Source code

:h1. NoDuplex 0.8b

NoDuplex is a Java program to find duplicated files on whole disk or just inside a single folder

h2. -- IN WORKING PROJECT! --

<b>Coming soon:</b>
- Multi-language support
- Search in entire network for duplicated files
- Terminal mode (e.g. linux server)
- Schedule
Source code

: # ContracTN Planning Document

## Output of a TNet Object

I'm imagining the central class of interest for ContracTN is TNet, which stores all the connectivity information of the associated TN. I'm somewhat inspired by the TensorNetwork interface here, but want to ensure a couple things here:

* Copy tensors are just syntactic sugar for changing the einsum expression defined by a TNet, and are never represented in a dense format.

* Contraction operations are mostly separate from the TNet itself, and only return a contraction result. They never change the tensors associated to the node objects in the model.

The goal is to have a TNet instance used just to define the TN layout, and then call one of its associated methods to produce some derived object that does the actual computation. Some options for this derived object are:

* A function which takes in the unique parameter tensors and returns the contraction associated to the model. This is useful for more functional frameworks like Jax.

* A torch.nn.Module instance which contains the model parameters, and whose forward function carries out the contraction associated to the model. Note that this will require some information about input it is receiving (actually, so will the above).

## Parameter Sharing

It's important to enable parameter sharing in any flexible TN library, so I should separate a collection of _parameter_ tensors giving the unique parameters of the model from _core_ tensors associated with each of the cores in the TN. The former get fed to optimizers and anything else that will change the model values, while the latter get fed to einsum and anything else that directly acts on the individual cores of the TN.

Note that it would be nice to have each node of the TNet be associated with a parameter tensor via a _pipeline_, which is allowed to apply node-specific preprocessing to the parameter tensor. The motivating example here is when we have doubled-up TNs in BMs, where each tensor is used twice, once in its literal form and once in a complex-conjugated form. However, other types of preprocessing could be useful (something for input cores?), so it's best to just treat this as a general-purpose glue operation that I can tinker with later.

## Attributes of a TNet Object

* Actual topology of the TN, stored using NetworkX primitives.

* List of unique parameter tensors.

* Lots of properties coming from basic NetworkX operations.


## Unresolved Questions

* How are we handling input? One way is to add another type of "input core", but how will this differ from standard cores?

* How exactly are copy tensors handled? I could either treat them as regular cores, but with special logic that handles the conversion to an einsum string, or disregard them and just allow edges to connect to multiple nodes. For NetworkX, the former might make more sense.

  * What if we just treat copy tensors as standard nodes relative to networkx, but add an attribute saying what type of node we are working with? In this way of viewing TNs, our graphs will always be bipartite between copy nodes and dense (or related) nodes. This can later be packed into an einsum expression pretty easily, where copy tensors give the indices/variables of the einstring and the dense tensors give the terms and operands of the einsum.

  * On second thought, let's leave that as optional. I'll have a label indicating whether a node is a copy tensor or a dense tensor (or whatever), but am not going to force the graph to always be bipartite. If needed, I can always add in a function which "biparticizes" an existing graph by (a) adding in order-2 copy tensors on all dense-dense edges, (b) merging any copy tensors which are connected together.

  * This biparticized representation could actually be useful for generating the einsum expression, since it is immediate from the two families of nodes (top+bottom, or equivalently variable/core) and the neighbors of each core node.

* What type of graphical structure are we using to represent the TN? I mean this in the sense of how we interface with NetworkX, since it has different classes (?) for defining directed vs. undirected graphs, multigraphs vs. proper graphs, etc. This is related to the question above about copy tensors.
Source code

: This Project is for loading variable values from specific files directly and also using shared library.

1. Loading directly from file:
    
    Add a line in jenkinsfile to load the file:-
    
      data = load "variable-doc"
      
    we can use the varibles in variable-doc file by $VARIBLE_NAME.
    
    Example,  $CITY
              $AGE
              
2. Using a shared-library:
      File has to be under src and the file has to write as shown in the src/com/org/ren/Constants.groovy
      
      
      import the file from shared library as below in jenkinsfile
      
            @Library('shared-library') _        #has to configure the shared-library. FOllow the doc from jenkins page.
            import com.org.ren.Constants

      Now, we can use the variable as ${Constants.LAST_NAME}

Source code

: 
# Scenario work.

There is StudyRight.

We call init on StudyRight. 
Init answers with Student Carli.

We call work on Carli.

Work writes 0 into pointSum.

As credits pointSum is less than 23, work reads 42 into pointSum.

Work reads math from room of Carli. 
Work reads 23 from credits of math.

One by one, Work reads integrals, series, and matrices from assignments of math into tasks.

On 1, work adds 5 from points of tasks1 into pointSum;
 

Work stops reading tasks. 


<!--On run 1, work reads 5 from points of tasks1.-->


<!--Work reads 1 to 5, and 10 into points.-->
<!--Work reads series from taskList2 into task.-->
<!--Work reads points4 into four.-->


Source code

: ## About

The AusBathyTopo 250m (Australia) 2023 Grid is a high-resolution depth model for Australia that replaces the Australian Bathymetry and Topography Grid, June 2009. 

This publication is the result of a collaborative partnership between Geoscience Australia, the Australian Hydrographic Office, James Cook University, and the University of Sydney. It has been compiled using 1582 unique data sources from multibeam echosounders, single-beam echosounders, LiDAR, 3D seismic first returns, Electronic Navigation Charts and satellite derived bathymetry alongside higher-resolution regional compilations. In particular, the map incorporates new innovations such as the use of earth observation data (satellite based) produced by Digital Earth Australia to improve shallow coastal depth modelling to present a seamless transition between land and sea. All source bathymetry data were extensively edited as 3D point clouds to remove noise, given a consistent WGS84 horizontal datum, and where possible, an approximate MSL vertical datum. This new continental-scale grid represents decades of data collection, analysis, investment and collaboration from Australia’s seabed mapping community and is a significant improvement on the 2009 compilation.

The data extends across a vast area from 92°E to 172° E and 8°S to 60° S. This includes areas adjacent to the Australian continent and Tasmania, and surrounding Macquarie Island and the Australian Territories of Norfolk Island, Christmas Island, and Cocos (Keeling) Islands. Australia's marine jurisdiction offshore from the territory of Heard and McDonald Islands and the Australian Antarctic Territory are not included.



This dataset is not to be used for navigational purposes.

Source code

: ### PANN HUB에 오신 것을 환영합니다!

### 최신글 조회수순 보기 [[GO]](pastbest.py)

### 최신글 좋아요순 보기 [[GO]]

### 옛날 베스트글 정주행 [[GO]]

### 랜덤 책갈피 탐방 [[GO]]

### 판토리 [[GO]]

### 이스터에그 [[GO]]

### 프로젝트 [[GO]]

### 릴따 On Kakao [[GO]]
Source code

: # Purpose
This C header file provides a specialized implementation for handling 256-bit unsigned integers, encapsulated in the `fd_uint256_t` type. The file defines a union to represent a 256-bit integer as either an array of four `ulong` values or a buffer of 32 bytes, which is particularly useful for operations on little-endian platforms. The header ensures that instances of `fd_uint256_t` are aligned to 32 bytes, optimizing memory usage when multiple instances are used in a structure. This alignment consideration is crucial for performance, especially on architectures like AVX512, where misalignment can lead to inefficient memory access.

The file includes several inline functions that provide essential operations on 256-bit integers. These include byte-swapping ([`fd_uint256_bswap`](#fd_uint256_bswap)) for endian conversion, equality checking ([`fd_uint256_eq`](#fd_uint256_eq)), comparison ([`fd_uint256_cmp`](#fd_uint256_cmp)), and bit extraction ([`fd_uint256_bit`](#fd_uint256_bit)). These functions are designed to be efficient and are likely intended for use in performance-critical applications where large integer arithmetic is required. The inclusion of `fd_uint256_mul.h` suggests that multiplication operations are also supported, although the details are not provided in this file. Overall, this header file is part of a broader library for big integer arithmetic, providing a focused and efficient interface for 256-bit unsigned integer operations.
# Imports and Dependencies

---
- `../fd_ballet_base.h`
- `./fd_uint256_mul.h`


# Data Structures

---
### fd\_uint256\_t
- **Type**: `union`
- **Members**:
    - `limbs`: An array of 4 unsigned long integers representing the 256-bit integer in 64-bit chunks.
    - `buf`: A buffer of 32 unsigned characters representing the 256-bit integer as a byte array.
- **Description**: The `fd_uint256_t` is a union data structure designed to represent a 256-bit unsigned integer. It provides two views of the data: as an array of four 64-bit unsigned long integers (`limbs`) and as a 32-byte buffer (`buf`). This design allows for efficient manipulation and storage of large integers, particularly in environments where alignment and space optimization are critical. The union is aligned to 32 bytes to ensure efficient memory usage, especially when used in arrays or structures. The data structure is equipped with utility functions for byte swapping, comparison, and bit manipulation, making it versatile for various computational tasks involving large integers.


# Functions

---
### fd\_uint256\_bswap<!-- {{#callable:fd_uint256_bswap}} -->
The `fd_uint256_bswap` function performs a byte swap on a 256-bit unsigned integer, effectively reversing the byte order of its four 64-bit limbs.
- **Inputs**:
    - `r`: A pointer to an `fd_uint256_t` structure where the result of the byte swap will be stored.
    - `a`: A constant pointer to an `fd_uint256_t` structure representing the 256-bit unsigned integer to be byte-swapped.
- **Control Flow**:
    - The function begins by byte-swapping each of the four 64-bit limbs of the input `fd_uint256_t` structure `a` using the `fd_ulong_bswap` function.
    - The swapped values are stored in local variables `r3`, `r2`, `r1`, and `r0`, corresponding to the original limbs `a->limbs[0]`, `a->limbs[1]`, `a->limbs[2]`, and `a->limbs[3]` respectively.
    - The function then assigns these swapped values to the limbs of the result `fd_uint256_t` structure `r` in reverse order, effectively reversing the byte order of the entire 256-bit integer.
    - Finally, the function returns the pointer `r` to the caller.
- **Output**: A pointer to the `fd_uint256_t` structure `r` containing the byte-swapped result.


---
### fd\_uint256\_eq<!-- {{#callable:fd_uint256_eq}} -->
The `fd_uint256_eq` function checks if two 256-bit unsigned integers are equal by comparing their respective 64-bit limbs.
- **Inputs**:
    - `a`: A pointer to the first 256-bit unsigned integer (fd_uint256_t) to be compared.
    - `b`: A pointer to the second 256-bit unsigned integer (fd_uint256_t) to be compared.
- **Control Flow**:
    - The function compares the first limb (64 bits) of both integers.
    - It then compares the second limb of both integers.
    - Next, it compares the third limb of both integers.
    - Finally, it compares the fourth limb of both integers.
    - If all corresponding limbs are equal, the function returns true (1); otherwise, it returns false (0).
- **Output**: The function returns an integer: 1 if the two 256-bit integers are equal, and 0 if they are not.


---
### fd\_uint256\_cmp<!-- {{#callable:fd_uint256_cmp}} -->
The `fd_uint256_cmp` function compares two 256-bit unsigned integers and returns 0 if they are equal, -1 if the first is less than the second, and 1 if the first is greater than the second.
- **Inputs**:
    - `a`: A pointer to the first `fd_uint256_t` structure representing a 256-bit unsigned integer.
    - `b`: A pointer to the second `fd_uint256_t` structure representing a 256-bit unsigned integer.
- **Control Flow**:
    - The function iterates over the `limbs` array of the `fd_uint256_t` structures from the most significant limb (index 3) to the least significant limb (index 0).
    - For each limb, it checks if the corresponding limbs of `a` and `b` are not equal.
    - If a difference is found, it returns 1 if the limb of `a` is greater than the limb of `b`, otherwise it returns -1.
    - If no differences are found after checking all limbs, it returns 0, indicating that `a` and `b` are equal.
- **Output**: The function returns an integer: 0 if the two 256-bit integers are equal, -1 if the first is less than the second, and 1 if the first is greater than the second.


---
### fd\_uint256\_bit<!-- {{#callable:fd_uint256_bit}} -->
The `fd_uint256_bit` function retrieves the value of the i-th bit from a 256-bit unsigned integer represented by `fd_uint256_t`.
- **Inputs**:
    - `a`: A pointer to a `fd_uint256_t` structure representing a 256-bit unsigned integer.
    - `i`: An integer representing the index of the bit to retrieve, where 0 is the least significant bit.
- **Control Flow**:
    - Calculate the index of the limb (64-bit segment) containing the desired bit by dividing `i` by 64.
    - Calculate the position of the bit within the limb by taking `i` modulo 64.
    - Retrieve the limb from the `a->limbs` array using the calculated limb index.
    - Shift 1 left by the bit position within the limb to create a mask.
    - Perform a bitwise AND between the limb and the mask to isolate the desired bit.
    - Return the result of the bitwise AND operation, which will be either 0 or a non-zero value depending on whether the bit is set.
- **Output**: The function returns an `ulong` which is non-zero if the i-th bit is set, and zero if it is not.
━━━
> _TASK ITEM_
In the data above, find the line that contains "function retrieves the" and the line that contains "- Shift 1 left". Repeat exactly those lines and every line between them, and only those.

> _RESPONSE FOR THIS EXERCISE_
The `fd_uint256_bit` function retrieves the value of the i-th bit from a 256-bit unsigned integer represented by `fd_uint256_t`.
- **Inputs**:
    - `a`: A pointer to a `fd_uint256_t` structure representing a 256-bit unsigned integer.
    - `i`: An integer representing the index of the bit to retrieve, where 0 is the least significant bit.
- **Control Flow**:
    - Calculate the index of the limb (64-bit segment) containing the desired bit by dividing `i` by 64.
    - Calculate the position of the bit within the limb by taking `i` modulo 64.
    - Retrieve the limb from the `a->limbs` array using the calculated limb index.
    - Shift 1 left by the bit position within the limb to create a mask.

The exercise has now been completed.